Collection entries:
■ ■ ■ ■
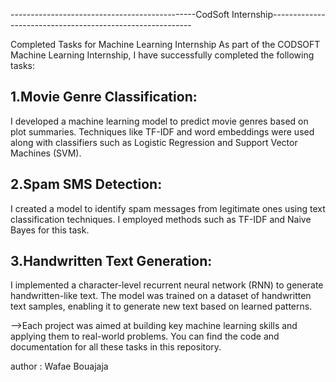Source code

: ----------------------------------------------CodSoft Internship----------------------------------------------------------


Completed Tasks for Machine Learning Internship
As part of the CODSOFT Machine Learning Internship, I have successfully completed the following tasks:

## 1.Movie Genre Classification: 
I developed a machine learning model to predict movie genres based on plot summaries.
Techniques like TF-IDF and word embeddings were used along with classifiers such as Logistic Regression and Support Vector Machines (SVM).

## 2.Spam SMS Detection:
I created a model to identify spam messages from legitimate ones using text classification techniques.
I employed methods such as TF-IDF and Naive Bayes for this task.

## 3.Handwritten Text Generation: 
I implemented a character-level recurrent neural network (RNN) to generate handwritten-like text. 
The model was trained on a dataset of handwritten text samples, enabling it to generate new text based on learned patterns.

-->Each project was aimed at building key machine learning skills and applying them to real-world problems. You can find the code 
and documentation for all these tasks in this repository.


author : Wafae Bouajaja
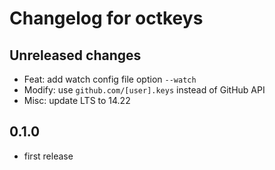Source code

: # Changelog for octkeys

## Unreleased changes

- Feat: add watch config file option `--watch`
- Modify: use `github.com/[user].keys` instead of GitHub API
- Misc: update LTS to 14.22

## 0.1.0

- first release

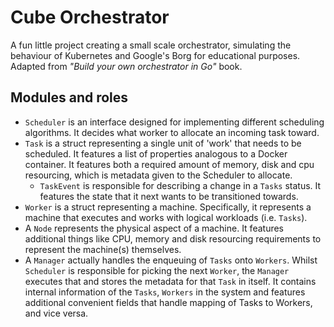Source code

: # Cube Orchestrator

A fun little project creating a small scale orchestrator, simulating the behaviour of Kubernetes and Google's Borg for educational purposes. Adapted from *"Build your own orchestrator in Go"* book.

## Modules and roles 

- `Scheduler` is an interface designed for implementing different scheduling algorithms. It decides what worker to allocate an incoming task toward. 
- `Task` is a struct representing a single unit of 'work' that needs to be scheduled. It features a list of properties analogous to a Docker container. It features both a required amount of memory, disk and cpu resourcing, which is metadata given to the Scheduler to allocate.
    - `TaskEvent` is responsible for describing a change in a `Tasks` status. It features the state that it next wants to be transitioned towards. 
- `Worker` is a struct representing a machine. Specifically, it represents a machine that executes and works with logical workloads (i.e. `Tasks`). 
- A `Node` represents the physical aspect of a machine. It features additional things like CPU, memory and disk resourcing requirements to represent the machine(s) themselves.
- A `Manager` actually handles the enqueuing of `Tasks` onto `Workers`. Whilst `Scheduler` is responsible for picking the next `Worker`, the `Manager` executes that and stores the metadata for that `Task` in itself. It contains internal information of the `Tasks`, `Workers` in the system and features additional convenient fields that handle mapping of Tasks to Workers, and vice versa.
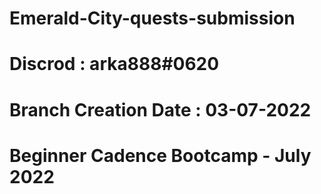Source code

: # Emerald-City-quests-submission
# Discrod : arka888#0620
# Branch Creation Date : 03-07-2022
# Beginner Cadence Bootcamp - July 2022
■ ■ ■ ■
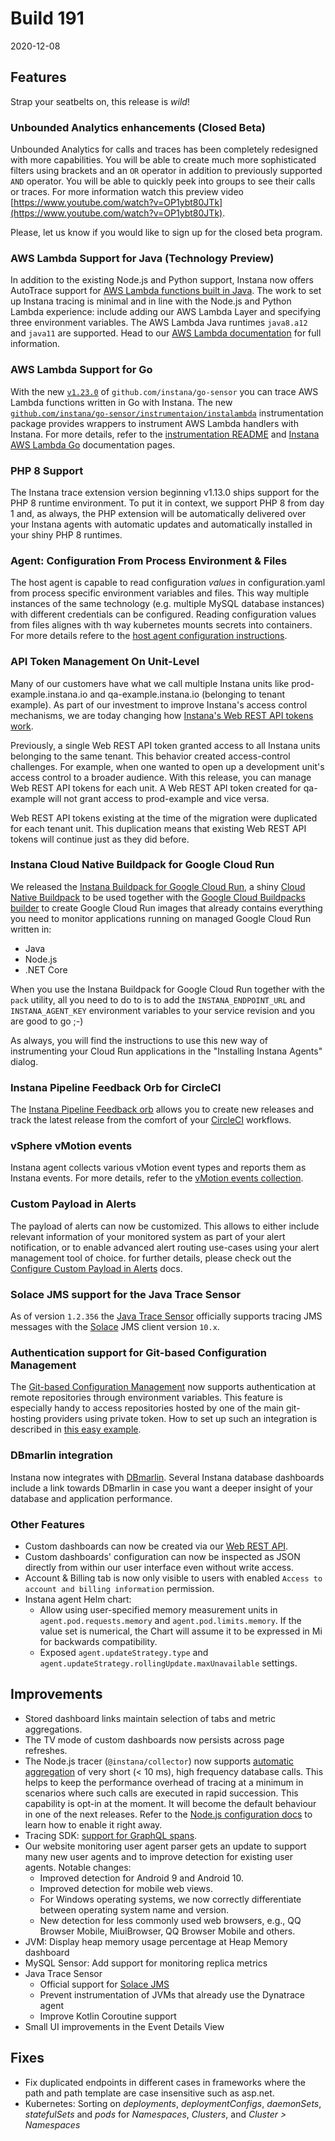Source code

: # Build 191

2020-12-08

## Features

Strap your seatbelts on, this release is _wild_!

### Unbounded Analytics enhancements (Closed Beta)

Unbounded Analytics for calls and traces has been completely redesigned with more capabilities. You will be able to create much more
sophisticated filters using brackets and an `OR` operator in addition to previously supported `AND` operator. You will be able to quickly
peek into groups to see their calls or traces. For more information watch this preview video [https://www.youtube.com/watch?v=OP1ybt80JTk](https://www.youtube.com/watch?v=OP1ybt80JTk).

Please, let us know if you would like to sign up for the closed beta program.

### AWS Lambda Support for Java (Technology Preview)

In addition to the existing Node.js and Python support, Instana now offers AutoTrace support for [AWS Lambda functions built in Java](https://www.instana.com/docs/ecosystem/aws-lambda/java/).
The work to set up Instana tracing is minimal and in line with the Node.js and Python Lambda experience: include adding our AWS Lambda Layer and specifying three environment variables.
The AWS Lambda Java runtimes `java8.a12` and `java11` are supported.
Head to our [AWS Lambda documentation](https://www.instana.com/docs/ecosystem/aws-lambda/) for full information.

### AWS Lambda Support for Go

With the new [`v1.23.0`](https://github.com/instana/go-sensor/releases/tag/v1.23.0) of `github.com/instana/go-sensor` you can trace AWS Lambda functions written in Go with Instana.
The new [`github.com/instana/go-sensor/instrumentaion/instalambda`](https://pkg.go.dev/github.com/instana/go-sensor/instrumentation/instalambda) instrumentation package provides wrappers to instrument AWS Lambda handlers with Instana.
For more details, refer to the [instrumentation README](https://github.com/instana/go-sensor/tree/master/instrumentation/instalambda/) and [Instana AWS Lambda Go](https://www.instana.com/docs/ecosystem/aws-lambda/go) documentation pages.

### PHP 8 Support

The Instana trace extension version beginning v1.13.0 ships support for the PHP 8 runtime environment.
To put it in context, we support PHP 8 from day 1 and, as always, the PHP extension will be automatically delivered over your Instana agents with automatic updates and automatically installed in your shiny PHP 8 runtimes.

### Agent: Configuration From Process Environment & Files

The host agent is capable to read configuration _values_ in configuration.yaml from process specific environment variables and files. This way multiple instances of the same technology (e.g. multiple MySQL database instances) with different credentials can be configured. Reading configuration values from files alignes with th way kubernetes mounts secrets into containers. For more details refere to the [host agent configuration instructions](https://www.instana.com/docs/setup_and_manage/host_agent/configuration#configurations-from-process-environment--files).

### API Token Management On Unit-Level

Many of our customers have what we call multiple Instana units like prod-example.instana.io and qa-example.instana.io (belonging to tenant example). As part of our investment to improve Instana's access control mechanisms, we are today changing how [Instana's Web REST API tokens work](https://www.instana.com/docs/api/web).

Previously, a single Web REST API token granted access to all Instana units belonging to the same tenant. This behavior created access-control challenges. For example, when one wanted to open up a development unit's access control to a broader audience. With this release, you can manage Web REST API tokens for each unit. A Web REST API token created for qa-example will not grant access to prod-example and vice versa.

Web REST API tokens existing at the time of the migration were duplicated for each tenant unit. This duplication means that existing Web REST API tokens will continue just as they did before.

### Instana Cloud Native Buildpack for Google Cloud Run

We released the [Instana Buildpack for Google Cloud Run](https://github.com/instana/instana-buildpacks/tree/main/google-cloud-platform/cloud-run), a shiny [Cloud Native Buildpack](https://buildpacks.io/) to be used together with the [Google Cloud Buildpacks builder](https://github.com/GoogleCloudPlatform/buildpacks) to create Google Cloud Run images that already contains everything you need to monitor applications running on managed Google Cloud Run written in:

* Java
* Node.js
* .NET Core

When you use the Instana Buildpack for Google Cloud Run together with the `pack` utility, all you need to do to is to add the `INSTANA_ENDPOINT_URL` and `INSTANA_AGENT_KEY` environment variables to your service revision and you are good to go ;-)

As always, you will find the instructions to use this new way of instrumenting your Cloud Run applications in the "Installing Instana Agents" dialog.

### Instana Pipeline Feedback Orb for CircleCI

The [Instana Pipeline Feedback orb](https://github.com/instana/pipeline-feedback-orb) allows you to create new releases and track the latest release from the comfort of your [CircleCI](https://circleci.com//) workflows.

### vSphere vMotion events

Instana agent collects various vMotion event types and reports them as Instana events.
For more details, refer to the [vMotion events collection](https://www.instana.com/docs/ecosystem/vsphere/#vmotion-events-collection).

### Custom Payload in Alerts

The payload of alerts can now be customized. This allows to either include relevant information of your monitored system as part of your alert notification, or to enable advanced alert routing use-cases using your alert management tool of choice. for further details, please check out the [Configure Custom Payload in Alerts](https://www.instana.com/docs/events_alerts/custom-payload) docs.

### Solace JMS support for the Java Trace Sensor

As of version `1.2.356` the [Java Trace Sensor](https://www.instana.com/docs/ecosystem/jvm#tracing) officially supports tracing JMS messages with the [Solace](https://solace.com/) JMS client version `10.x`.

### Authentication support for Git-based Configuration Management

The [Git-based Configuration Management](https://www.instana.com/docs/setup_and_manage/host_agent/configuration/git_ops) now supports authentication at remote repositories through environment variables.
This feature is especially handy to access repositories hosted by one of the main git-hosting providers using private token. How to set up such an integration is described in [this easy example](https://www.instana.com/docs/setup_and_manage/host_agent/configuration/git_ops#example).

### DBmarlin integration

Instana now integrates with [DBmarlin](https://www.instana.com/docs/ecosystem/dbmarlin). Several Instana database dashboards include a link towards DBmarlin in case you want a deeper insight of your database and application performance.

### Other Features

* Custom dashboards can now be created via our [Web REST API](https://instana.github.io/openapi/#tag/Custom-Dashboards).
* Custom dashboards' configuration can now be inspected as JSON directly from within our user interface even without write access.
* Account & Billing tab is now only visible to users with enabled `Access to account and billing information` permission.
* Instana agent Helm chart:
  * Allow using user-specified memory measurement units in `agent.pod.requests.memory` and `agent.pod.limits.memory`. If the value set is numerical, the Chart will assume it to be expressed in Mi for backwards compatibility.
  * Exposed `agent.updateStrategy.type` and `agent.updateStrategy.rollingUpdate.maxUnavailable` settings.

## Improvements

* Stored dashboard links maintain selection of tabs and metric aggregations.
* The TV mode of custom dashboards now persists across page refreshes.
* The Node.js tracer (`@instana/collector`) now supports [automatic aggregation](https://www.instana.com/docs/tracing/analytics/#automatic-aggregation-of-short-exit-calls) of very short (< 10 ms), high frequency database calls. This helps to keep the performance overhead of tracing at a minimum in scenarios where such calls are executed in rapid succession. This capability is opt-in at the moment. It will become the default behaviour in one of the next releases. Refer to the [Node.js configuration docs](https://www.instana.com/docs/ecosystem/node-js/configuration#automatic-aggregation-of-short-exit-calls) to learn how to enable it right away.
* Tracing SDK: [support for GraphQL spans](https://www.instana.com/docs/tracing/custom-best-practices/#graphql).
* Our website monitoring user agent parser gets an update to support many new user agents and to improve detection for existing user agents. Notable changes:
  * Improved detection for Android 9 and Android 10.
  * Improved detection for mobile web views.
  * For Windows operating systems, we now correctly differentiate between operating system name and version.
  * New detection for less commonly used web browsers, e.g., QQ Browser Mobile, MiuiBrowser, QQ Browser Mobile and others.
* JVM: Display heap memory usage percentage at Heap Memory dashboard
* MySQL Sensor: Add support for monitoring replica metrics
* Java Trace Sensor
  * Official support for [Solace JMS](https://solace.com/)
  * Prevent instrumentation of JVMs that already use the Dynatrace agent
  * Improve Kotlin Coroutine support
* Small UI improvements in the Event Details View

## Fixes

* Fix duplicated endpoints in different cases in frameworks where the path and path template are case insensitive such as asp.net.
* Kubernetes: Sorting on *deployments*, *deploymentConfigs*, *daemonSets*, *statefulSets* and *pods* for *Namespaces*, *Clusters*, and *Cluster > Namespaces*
■ ■ ■ ■
Your task: Output exactly the lines above that lie between the line with "- Feat: add" and the line with "representing a machine.", those two lines included, and no pictures.

Expected answer:
- Feat: add watch config file option `--watch`
- Modify: use `github.com/[user].keys` instead of GitHub API
- Misc: update LTS to 14.22

## 0.1.0

- first release

Source code

: # Cube Orchestrator

A fun little project creating a small scale orchestrator, simulating the behaviour of Kubernetes and Google's Borg for educational purposes. Adapted from *"Build your own orchestrator in Go"* book.

## Modules and roles 

- `Scheduler` is an interface designed for implementing different scheduling algorithms. It decides what worker to allocate an incoming task toward. 
- `Task` is a struct representing a single unit of 'work' that needs to be scheduled. It features a list of properties analogous to a Docker container. It features both a required amount of memory, disk and cpu resourcing, which is metadata given to the Scheduler to allocate.
    - `TaskEvent` is responsible for describing a change in a `Tasks` status. It features the state that it next wants to be transitioned towards. 
- `Worker` is a struct representing a machine. Specifically, it represents a machine that executes and works with logical workloads (i.e. `Tasks`). 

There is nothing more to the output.